DISCLAIMER: this is still experimental and not recommended for production. Use at your own risk.

Preparation

Install docker for your operating system.

Note: You may need to take steps to tell your system to run the dockerd service and add your username to the docker group:

sudo systemctl start docker
sudo usermod -a -G docker <username>

The system will not see changes to your groups until your next login, but you can update that manually within a shell with exec su <username>

Clone this repository and cd into it.

Starting the docker service

NOTE: Building the docker image after any major change will take a lot of time.

Run the docker.sh file or run these commands.

First stop any running instance:

docker stop osr_django 

Delete the image so it can be recreated.

docker rm osr_django

Build the docker image

docker build -t osr/osr_django .

and finally run it.

docker run --restart=always --name=osr_django -p 8000:8000 -v $(pwd):/app -d osr/osr_django

A running instance should be available at http://localhost:8000 you can connect with user admin and password admin.

Shell access for the docker

in order to gain shell access to run any command you want, run the following commands.

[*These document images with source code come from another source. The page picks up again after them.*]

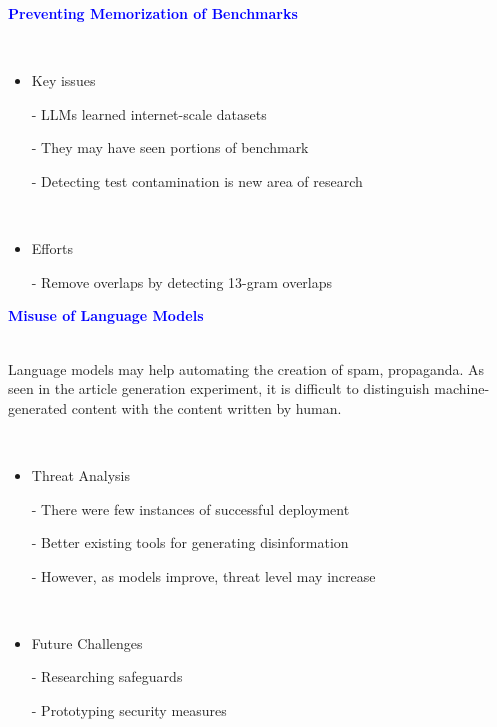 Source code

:\documentclass[professionalfont]{beamer}
\begin{document}
\begin{frame}

\begin{center}
    { \textbf{\textcolor{blue}{ {\fontsize{12}{14}\selectfont Preventing Memorization of Benchmarks} }} }
\end{center}
\\[0.2cm]

{\fontsize{10}{14}\selectfont 
\begin{itemize}
    \item Key issues

    - LLMs learned internet-scale datasets

    - They may have seen portions of benchmark

    - Detecting test contamination is new area of research

    \\[0.2cm]

    \item Efforts

    - Remove overlaps by detecting 13-gram overlaps

    

\end{itemize}
}

\end{frame}

\begin{frame}

\begin{center}
    { \textbf{\textcolor{blue}{ {\fontsize{12}{14}\selectfont Misuse of Language Models} }} }
\end{center}
\\[0.2cm]

{\fontsize{10}{14}\selectfont 
Language models may help automating the creation of spam, propaganda. 
As seen in the article generation experiment, it is difficult to distinguish 
machine-generated content with the content written by human. \\
}

\\[0.2cm]

{\fontsize{10}{14}\selectfont 
\begin{itemize}
    \item Threat Analysis

    - There were few instances of successful deployment

    - Better existing tools for generating disinformation

    - However, as models improve, threat level may increase

    \\[0.2cm]

    \item Future Challenges

    - Researching safeguards

    - Prototyping security measures

\end{itemize}
}

\end{frame}
\end{document}
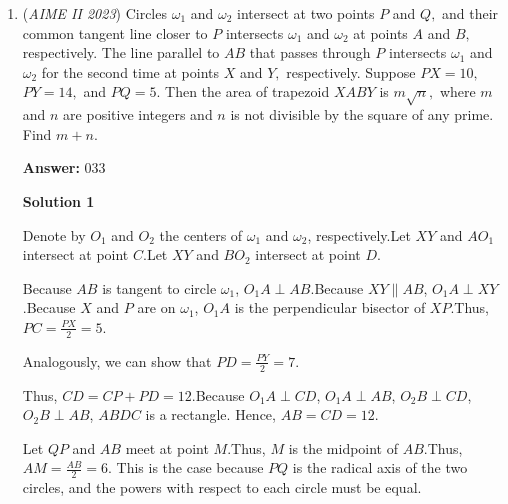 \begin{enumerate}
 Let $x$ be an $n$th root of unity, so $x^n = 1$.

 Factor $a^n - 1$ as $(a-1)(a-x)(a-x^2) \cdots (a-x^{n-1}) \square$.

 For each term in the product, factor out $-1$ in each product to obtain $(-1)^{n}\cdot (1-a)(x-a)(x^2-a)(x^3-a)(...)(x^{n-1}-a)$.

 Because $n=7$, we have the term $(-1)^{7} = -1$.

 Now, note that each $a$ term is a root of unity! This is because $a=1$, and that must correspond to some $x$ power. However, $x$ is also a root of unity! Thus, $a$ must also be a root of unity. Then, because $n=7$, our final rewritten form is $-(a^7-1)$.

 So, for our case

 


	\item (\textit{AIME II 2023}) Circles $\omega_1$ and $\omega_2$ intersect at two points $P$ and $Q,$ and their common tangent line closer to $P$ intersects $\omega_1$ and $\omega_2$ at points $A$ and $B,$ respectively. The line parallel to $AB$ that passes through $P$ intersects $\omega_1$ and $\omega_2$ for the second time at points $X$ and $Y,$ respectively. Suppose $PX=10,$ $PY=14,$ and $PQ=5.$ Then the area of trapezoid $XABY$ is $m\sqrt{n},$ where $m$ and $n$ are positive integers and $n$ is not divisible by the square of any prime. Find $m+n.$

 \textbf{Answer: }033



\textbf{Solution 1}

Denote by $O_1$ and $O_2$ the centers of $\omega_1$ and $\omega_2$, respectively.Let $XY$ and $AO_1$ intersect at point $C$.Let $XY$ and $BO_2$ intersect at point $D$.

 Because $AB$ is tangent to circle $\omega_1$, $O_1 A \perp AB$.Because $XY \parallel AB$, $O_1 A \perp XY$.Because $X$ and $P$ are on $\omega_1$, $O_1A$ is the perpendicular bisector of $XP$.Thus, $PC = \frac{PX}{2} = 5$.

 Analogously, we can show that $PD = \frac{PY}{2} = 7$.

 Thus, $CD = CP + PD = 12$.Because $O_1 A \perp CD$, $O_1 A \perp AB$, $O_2 B \perp CD$, $O_2 B \perp AB$, $ABDC$ is a rectangle. Hence, $AB = CD = 12$.

 Let $QP$ and $AB$ meet at point $M$.Thus, $M$ is the midpoint of $AB$.Thus, $AM = \frac{AB}{2} = 6$. This is the case because $PQ$ is the radical axis of the two circles, and the powers with respect to each circle must be equal.


\end{enumerate}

docker exec -it osr_django /bin/bash

The files are stored in /app directory.

Database madness

Since the database will be created inside docker image, its user will be root. You can safely reown it.

sudo chown $(whoami) db.sqlite3

NOTE If this file is not available when the run.sh file is running (on every start and restart of the docker image) then the default files will be loaded. Otherwise the database will be intact (except for any migration). You can restart the docker image by running:

docker restart osr_django

When do I need to rebuild the docker Image?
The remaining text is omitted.